My original idea was to learn prior grasps from data in the form of a stochastic process, such that it can be used as a source of supervision for test-time adaptation. *However,* the literature says that *optimizing the pose of a hand to achieve expected contact with an object can improve hand poses inferred via image-based methods*. So it seems that a contact map is much better suited as a source of supervision, right? In this case, my method should provide contact maps with a measure of uncertainty such that we can use this as a variable-trust supervision for TTA of image-based pose prediction methods. If I do this, all I should need is an invariant pointcloud processing method (PointNet).

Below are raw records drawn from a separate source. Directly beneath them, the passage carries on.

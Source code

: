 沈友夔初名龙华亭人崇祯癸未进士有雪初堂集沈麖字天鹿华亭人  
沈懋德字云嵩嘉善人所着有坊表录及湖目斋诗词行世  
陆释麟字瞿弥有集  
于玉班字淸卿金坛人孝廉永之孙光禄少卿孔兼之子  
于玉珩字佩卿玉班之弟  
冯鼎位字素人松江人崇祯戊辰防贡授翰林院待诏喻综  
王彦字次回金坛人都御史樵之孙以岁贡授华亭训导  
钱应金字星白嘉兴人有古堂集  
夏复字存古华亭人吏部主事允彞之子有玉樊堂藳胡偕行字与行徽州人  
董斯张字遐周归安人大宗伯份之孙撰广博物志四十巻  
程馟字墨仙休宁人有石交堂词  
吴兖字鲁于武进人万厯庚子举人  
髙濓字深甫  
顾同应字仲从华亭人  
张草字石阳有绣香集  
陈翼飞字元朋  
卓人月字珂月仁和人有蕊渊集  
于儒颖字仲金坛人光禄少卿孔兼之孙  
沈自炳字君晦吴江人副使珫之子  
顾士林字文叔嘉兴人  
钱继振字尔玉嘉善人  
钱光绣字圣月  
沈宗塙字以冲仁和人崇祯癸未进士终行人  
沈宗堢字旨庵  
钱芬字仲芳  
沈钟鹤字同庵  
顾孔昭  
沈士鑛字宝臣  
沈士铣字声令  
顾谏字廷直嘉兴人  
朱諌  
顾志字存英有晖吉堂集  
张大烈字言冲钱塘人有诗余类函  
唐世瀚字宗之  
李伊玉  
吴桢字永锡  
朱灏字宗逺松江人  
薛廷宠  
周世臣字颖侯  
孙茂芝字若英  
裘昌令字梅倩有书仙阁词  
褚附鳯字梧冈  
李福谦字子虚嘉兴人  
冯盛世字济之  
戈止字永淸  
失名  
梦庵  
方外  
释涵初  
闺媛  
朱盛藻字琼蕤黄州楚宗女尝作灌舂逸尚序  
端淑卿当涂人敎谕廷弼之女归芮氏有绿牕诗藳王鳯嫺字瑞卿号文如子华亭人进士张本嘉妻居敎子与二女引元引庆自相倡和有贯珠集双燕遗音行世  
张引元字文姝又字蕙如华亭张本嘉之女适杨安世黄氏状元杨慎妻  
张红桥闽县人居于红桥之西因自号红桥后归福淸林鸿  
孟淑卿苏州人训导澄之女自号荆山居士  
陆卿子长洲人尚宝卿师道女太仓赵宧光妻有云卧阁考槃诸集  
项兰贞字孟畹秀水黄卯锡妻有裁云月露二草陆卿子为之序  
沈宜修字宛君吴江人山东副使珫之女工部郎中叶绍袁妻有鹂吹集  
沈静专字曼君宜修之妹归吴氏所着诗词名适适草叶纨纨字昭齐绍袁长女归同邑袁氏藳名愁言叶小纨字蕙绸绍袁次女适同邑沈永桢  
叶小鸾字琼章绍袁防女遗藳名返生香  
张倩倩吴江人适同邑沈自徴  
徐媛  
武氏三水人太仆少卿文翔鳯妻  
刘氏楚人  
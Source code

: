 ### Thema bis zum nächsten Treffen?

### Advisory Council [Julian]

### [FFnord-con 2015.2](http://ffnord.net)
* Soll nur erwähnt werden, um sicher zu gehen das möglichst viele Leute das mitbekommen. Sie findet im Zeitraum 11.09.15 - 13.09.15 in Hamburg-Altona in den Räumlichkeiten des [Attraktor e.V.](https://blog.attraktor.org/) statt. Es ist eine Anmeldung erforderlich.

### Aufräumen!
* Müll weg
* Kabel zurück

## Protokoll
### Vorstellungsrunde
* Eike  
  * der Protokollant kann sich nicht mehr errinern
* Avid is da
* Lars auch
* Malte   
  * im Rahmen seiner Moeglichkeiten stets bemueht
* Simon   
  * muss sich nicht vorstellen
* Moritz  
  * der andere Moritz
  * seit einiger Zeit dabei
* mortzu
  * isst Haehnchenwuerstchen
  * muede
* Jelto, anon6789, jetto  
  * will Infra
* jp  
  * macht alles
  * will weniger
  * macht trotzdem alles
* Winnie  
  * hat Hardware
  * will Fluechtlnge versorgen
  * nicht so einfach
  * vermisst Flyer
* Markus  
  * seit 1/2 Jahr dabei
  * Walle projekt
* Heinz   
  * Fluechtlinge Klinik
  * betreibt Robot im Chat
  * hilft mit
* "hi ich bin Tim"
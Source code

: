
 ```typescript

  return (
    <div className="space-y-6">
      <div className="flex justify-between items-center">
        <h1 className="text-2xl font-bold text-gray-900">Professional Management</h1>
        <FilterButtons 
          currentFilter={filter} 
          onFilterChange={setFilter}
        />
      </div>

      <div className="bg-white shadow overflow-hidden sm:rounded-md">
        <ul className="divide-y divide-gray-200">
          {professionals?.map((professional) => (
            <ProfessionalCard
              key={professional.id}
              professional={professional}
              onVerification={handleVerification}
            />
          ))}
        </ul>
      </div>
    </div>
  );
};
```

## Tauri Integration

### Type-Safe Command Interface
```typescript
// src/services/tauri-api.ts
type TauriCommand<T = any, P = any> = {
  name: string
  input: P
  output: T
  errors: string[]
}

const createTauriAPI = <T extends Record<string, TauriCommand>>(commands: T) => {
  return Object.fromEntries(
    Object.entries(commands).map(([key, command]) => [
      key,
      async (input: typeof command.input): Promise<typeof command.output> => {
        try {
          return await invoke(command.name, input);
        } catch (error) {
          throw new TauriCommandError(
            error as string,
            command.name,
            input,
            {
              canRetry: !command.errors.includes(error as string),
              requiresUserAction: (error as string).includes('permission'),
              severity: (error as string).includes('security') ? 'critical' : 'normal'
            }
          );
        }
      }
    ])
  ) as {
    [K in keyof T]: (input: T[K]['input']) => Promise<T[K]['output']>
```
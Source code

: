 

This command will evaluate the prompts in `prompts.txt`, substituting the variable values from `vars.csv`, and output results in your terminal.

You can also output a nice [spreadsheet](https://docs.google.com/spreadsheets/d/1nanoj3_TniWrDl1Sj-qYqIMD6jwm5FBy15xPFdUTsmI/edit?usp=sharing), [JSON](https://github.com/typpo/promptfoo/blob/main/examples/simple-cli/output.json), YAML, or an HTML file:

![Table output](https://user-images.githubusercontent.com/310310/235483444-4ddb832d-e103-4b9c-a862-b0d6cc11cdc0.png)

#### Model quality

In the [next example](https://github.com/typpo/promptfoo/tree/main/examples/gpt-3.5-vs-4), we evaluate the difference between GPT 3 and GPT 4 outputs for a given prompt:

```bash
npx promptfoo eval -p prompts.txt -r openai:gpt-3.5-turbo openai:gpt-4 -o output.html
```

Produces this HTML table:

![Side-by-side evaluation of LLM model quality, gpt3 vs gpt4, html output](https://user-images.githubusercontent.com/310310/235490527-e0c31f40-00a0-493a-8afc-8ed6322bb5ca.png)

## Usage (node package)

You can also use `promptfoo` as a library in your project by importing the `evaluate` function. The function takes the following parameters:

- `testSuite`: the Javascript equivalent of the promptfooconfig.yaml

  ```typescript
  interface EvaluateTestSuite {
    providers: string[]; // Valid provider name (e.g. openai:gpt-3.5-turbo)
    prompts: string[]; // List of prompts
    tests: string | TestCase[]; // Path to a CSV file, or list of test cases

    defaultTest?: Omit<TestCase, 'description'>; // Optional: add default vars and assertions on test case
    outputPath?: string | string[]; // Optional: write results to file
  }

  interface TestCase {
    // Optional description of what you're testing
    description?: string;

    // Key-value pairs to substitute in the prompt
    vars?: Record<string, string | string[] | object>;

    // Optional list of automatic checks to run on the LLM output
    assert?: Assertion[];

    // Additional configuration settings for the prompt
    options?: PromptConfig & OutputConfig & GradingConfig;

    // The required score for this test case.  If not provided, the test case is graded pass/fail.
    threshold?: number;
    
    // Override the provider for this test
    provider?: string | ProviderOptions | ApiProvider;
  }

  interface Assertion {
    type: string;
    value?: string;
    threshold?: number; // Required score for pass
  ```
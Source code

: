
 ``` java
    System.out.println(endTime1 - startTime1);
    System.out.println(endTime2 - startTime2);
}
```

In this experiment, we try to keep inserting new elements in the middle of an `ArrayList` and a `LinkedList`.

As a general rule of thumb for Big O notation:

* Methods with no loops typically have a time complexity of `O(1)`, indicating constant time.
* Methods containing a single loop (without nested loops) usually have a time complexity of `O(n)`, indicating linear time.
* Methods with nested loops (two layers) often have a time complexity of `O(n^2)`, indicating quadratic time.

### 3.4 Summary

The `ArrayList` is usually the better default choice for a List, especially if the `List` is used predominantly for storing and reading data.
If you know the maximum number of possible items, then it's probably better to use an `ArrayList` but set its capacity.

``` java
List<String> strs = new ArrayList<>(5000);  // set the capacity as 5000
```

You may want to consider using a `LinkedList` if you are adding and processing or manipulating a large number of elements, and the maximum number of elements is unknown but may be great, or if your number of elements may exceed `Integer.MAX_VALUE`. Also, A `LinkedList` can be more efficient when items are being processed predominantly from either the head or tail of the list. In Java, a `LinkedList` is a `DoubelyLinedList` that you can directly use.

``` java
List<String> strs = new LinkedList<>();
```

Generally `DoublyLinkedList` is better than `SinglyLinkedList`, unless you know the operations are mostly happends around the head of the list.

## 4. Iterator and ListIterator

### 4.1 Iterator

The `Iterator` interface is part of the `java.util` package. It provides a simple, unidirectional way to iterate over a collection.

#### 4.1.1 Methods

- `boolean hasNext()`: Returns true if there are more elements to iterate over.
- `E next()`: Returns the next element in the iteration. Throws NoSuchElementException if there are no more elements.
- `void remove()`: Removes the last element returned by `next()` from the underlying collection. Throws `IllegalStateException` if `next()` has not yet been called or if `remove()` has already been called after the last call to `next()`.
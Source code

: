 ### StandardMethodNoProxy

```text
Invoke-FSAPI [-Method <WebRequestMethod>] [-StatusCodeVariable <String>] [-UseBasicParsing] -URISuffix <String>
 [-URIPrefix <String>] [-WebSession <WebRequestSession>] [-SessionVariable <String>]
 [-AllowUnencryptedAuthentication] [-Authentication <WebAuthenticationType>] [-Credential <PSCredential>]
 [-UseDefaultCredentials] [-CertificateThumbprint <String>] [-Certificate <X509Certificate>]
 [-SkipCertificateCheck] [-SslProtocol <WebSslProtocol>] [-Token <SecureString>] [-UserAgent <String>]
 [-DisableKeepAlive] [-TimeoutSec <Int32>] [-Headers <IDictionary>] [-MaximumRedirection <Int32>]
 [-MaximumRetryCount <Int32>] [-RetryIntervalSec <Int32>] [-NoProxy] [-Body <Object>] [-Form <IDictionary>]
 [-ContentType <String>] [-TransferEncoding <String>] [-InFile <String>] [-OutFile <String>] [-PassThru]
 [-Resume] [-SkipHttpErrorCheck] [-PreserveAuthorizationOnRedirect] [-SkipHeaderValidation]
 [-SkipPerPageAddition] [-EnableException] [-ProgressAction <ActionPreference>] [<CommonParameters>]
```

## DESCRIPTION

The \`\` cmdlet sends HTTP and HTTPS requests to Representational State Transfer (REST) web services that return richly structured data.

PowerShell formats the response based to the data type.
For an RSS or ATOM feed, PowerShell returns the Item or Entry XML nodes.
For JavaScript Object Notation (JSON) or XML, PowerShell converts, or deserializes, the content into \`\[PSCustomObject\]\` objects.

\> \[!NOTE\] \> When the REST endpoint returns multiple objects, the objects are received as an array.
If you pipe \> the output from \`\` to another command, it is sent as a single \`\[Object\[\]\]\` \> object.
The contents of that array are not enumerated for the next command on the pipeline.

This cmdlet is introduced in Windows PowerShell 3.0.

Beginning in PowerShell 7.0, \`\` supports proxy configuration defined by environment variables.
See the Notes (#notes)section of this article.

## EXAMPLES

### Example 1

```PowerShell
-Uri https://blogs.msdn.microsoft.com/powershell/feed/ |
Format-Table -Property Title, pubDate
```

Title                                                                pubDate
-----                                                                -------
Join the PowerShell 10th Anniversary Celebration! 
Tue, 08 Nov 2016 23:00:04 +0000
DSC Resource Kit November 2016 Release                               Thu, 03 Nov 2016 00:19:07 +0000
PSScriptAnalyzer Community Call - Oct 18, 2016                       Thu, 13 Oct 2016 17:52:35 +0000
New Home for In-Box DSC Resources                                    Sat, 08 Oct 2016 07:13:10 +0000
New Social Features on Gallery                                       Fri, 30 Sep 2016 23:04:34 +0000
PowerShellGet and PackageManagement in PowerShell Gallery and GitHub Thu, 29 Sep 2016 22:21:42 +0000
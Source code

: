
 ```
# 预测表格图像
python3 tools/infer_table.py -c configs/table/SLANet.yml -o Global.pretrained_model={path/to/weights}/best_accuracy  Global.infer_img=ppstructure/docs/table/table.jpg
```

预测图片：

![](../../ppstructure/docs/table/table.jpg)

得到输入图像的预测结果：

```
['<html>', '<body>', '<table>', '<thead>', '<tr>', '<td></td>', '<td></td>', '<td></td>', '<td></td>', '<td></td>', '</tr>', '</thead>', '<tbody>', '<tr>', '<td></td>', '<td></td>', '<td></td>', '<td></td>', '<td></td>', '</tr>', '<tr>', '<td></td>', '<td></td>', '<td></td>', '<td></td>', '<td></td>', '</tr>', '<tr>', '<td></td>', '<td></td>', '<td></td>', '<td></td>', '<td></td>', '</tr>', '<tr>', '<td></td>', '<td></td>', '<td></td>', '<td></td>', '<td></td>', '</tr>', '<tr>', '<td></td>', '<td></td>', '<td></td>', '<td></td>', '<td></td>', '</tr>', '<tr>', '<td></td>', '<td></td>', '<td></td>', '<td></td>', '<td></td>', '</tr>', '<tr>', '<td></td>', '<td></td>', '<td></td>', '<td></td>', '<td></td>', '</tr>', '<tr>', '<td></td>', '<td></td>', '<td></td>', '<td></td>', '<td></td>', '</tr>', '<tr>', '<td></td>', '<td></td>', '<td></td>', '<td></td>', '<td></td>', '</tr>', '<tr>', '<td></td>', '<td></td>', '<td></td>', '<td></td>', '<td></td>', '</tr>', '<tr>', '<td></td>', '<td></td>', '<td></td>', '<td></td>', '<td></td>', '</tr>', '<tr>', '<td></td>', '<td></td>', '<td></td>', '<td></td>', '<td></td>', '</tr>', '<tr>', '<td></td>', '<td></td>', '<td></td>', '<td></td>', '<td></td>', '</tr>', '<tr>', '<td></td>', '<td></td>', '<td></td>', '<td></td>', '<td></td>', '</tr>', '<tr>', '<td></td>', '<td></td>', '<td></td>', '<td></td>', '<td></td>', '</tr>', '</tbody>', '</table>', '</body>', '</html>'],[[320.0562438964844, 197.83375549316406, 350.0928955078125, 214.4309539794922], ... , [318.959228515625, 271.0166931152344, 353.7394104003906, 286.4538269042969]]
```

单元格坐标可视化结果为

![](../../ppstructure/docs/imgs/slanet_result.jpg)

It seems that the most suited way to predict contact maps is to use PointNet/PointNet++, but in my case if I use an NP I think it would make more sense to predict a UV contact map (there's Yu et al 2022 that optimizes 3D hand shape from a single RGB image using a dense representation of contact regions in the form of a UV map, and of course they also propose TTA to fine-tune the grasp). I think it would make a lot of sense since NPs work great on images. Now if I replace observations with weaker labels (i.e. hand-object point clouds), it isn't quite the same so it may not work well... However there's no reason for it not to work, since the training objective naturally induces low variance / high likelihood around Xs that are similar to the observations.
The experiments done by ContactOpt show that aligning the hand pose to the ground truth contact map (which is perfectly captured) in the ContactPose dataset greatly improve the contact fidelity and lots of other metrics (quality of poses). Based on this, we can assume that having very accurate contact inference would allow for great TTA of inaccurate off-the-shelf methods. Can I improve this with NPs? I think that:
- Learning prior distributions of contact maps for objects is a good idea and has been showed to work with CVAEs (Yu et al 2021).
- Infering contact mpas from multiple observations has been tried and works (ContactPose experiments).
- Probabilistic models for contact map inference haven't been tried as far as I know, although they would provide a measure of uncertainty
**Final thought?**
Predicting hand joints from noisy hand joints observations isn't that useful for TTO, you might as well feed in *all* observations and use the process' output as cleaned predictions.
*However,* predicting a contact map (UV, point cloud, doesn't matter what it is) from few observations **is useful for TTO** because you now have a stronger source of supervision which ties all predictions together. Making such method temporal would be amazing, because then you could have a temporal contact map hehe. Maybe that should be my following *grand contribution*? A **novel temporal contact representation**. Make it articulated and we hit bank.